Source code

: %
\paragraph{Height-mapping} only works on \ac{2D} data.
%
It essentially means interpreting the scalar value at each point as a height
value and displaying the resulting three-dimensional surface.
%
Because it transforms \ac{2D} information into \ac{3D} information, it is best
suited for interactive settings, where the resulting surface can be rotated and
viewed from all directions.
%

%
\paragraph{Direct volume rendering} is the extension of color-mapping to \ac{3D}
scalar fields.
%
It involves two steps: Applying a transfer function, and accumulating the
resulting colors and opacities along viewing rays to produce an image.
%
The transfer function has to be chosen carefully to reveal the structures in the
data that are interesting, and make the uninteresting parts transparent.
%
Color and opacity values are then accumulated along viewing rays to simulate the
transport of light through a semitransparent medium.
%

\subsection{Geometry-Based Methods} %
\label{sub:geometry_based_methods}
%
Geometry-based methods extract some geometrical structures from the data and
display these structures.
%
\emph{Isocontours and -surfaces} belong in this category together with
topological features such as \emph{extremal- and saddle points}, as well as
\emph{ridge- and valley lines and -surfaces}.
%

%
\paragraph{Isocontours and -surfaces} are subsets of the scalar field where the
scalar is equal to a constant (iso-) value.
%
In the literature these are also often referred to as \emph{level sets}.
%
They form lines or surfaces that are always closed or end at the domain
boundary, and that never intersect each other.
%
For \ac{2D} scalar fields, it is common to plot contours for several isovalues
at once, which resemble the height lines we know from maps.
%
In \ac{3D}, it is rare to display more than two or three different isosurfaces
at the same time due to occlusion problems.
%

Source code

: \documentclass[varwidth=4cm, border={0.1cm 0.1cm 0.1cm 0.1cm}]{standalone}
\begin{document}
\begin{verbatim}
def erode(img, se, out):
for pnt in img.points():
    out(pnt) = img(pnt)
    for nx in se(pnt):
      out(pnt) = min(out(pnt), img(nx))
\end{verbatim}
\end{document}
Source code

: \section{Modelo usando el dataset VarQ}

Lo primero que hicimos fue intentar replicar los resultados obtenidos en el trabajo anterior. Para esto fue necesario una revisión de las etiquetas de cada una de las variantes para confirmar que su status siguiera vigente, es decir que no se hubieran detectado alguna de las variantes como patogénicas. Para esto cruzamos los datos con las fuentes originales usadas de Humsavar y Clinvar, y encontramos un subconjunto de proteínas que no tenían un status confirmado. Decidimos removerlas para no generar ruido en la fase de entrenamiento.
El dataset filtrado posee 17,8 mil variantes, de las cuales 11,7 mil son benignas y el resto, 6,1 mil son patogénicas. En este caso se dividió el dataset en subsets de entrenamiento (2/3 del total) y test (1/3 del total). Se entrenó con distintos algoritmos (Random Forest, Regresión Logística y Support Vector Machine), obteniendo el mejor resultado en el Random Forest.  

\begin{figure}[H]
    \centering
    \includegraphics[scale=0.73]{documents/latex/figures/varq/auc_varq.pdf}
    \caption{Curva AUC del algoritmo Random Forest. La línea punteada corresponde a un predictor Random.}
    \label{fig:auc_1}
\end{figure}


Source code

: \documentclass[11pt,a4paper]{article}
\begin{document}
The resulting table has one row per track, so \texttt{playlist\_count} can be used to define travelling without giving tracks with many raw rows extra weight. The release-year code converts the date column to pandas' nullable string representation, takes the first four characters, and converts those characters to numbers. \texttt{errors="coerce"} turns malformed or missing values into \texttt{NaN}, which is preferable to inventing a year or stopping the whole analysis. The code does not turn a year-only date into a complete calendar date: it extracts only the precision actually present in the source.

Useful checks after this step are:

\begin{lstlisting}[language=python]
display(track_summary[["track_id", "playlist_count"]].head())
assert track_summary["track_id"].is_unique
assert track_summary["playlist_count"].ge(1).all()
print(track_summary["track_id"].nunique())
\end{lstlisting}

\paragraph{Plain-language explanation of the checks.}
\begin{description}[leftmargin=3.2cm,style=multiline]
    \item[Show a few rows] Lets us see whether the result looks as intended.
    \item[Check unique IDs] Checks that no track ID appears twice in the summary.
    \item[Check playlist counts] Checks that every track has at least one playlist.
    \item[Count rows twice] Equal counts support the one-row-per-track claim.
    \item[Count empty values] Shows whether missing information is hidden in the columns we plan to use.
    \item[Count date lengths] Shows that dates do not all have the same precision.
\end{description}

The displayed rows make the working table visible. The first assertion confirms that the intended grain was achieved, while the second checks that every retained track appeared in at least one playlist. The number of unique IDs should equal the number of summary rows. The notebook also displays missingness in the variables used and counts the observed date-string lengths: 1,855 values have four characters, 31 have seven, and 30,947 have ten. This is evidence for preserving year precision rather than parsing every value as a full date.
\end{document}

━━━━━━━━━━━━━━━━

WHAT THIS TASK INVOLVES
Each line of the data that holds "three" should be reported.

OUTPUT OF THE TASK
value and displaying the resulting three-dimensional surface.
In \ac{3D}, it is rare to display more than two or three different isosurfaces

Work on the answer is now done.